What you should do >> The answer is to be the data that follows, transcribed exactly, minus its pictures.

Saved data entries
--- START ---

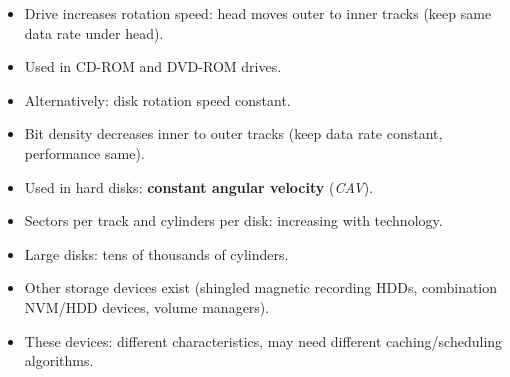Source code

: \begin{itemize}
    \item Drive increases rotation speed: head moves outer to inner tracks (keep same data rate under head).
    \item Used in CD-ROM and DVD-ROM drives.
    \item Alternatively: disk rotation speed constant.
    \item Bit density decreases inner to outer tracks (keep data rate constant, performance same).
    \item Used in hard disks: \textbf{constant angular velocity} (\textit{CAV}).
    \item Sectors per track and cylinders per disk: increasing with technology.
    \item Large disks: tens of thousands of cylinders.
    \item Other storage devices exist (shingled magnetic recording HDDs, combination NVM/HDD devices, volume managers).
    \item These devices: different characteristics, may need different caching/scheduling algorithms.
\end{itemize}

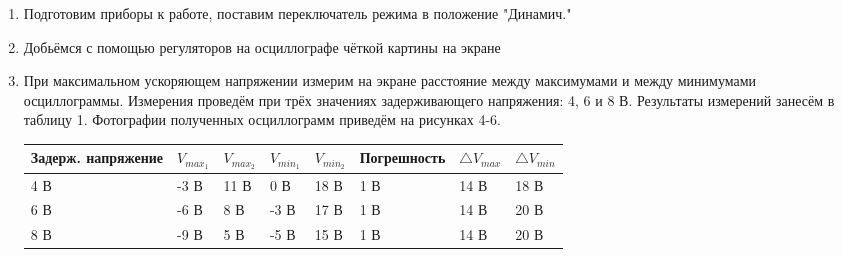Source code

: \documentclass[a4paper, 12pt]{article}%
\begin{document}
\begin{enumerate}

\item Подготовим приборы к работе, поставим переключатель режима в положение "Динамич."
   
\item Добьёмся с помощью регуляторов на осциллографе чёткой картины на экране

\item При максимальном ускоряющем напряжении измерим на экране расстояние между максимумами и между минимумами осциллограммы. Измерения проведём при трёх значениях задерживающего напряжения: 4, 6 и 8 В. Результаты измерений занесём в таблицу 1. Фотографии полученных осциллограмм приведём на рисунках 4-6.

\begin{center}
\begin{tabular}{ |p{3.5cm}||p{1cm}|p{1cm}|p{1cm}|p{1cm}|p{2.5cm}|p{1cm}|p{1cm}|}
 \hline
Задерж. напряжение & $V_{max_1}$ & $V_{max_2}$ & $V_{min_1}$ & $V_{min_2}$ & Погрешность & $\triangle V_{max}$ & $\triangle V_{min}$\\
 \hline
 4 В & -3 В & 11 В & 0 В & 18 В & 1 В & 14 В & 18 В\\
\hline
 6 В & -6 В & 8 В & -3 В & 17 В & 1 В & 14 В & 20 В\\
\hline
 8 В & -9 В & 5 В & -5 В & 15 В & 1 В & 14 В & 20 В\\
\hline

\end{tabular}
\end{center}


\end{enumerate}
\end{document}
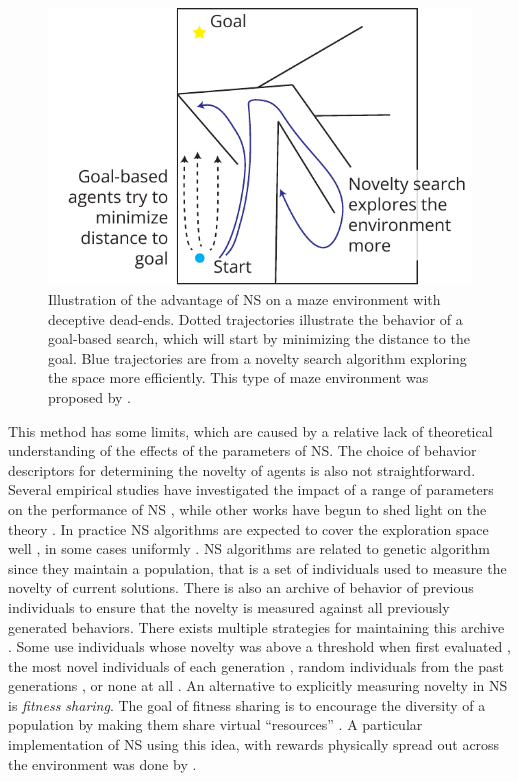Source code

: \begin{figure}[htbp]
  \centering
  \includegraphics[width=.7\linewidth]{figures/novelty_search}
  \caption{Illustration of the advantage of \ac{NS} on a maze environment with
    deceptive dead-ends. Dotted trajectories illustrate the behavior of a
    goal-based search, which will start by minimizing the distance to the goal.
    Blue trajectories are from a novelty search algorithm exploring the space
    more efficiently. This type of maze environment was proposed by
    \textcite{lehmanAbandoningObjectivesEvolution2011}.}
\label{fig:novelty_search}
\end{figure}

This method has some limits, which are caused by a relative lack of theoretical
understanding of the effects of the parameters of \ac{NS}. The choice of
behavior descriptors for determining the novelty of agents is also not
straightforward. Several empirical studies have investigated the impact of a
range of parameters on the performance of \ac{NS}
\parencite{gomesDevisingEffectiveNovelty2015,
  kistemakerCriticalFactorsPerformance2011}, while other works have begun to
shed light on the theory \parencite{doncieuxNoveltySearchTheoretical2019}. In
practice \ac{NS} algorithms are expected to cover the exploration space well
\parencite{cullyQualityDiversityOptimization2017,pughQualityDiversityNew2016},
in some cases uniformly \parencite{gomesDevisingEffectiveNovelty2015}. \ac{NS}
algorithms are related to genetic algorithm since they maintain a population,
that is a set of individuals used to measure the novelty of current solutions.
There is also an archive of behavior of previous individuals to ensure that the
novelty is measured against all previously generated behaviors. There exists
multiple strategies for maintaining this archive
\parencite{gomesDevisingEffectiveNovelty2015}. Some use individuals whose
novelty was above a threshold when first evaluated
\parencite{lehmanAbandoningObjectivesEvolution2011}, the most novel individuals
of each generation \parencite{liapisConstrainedNoveltySearch2015}, random
individuals from the past generations
\parencite{lehmanEfficientlyEvolvingPrograms2010}, or none at all
\parencite{mouretEncouragingBehavioralDiversity2012}. An alternative to
explicitly measuring novelty in \ac{NS} is \emph{fitness sharing}. The goal of
fitness sharing is to encourage the diversity of a population by making them
share virtual ``resources'' \parencite{goldbergSimpleGeneticAlgorithms1987,
  hollandAdaptationNaturalArtificial1992}. A particular implementation of
\ac{NS} using this idea, with rewards physically spread out across the
environment was done by \textcite{herelEmergenceNoveltyEvolutionary2022}.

--- END ---

Output >>
Source code

: \begin{itemize}
    \item Drive increases rotation speed: head moves outer to inner tracks (keep same data rate under head).
    \item Used in CD-ROM and DVD-ROM drives.
    \item Alternatively: disk rotation speed constant.
    \item Bit density decreases inner to outer tracks (keep data rate constant, performance same).
    \item Used in hard disks: \textbf{constant angular velocity} (\textit{CAV}).
    \item Sectors per track and cylinders per disk: increasing with technology.
    \item Large disks: tens of thousands of cylinders.
    \item Other storage devices exist (shingled magnetic recording HDDs, combination NVM/HDD devices, volume managers).
    \item These devices: different characteristics, may need different caching/scheduling algorithms.
\end{itemize}

Source code

: \documentclass[a4paper, 12pt]{article}%
\begin{document}
\begin{enumerate}

\item Подготовим приборы к работе, поставим переключатель режима в положение "Динамич."
   
\item Добьёмся с помощью регуляторов на осциллографе чёткой картины на экране

\item При максимальном ускоряющем напряжении измерим на экране расстояние между максимумами и между минимумами осциллограммы. Измерения проведём при трёх значениях задерживающего напряжения: 4, 6 и 8 В. Результаты измерений занесём в таблицу 1. Фотографии полученных осциллограмм приведём на рисунках 4-6.

\begin{center}
\begin{tabular}{ |p{3.5cm}||p{1cm}|p{1cm}|p{1cm}|p{1cm}|p{2.5cm}|p{1cm}|p{1cm}|}
 \hline
Задерж. напряжение & $V_{max_1}$ & $V_{max_2}$ & $V_{min_1}$ & $V_{min_2}$ & Погрешность & $\triangle V_{max}$ & $\triangle V_{min}$\\
 \hline
 4 В & -3 В & 11 В & 0 В & 18 В & 1 В & 14 В & 18 В\\
\hline
 6 В & -6 В & 8 В & -3 В & 17 В & 1 В & 14 В & 20 В\\
\hline
 8 В & -9 В & 5 В & -5 В & 15 В & 1 В & 14 В & 20 В\\
\hline

\end{tabular}
\end{center}


\end{enumerate}
\end{document}
Source code

: \begin{figure}[htbp]
  \centering
  \includegraphics[width=.7\linewidth]{figures/novelty_search}
  \caption{Illustration of the advantage of \ac{NS} on a maze environment with
    deceptive dead-ends. Dotted trajectories illustrate the behavior of a
    goal-based search, which will start by minimizing the distance to the goal.
    Blue trajectories are from a novelty search algorithm exploring the space
    more efficiently. This type of maze environment was proposed by
    \textcite{lehmanAbandoningObjectivesEvolution2011}.}
\label{fig:novelty_search}
\end{figure}

This method has some limits, which are caused by a relative lack of theoretical
understanding of the effects of the parameters of \ac{NS}. The choice of
behavior descriptors for determining the novelty of agents is also not
straightforward. Several empirical studies have investigated the impact of a
range of parameters on the performance of \ac{NS}
\parencite{gomesDevisingEffectiveNovelty2015,
  kistemakerCriticalFactorsPerformance2011}, while other works have begun to
shed light on the theory \parencite{doncieuxNoveltySearchTheoretical2019}. In
practice \ac{NS} algorithms are expected to cover the exploration space well
\parencite{cullyQualityDiversityOptimization2017,pughQualityDiversityNew2016},
in some cases uniformly \parencite{gomesDevisingEffectiveNovelty2015}. \ac{NS}
algorithms are related to genetic algorithm since they maintain a population,
that is a set of individuals used to measure the novelty of current solutions.
There is also an archive of behavior of previous individuals to ensure that the
novelty is measured against all previously generated behaviors. There exists
multiple strategies for maintaining this archive
\parencite{gomesDevisingEffectiveNovelty2015}. Some use individuals whose
novelty was above a threshold when first evaluated
\parencite{lehmanAbandoningObjectivesEvolution2011}, the most novel individuals
of each generation \parencite{liapisConstrainedNoveltySearch2015}, random
individuals from the past generations
\parencite{lehmanEfficientlyEvolvingPrograms2010}, or none at all
\parencite{mouretEncouragingBehavioralDiversity2012}. An alternative to
explicitly measuring novelty in \ac{NS} is \emph{fitness sharing}. The goal of
fitness sharing is to encourage the diversity of a population by making them
share virtual ``resources'' \parencite{goldbergSimpleGeneticAlgorithms1987,
  hollandAdaptationNaturalArtificial1992}. A particular implementation of
\ac{NS} using this idea, with rewards physically spread out across the
environment was done by \textcite{herelEmergenceNoveltyEvolutionary2022}.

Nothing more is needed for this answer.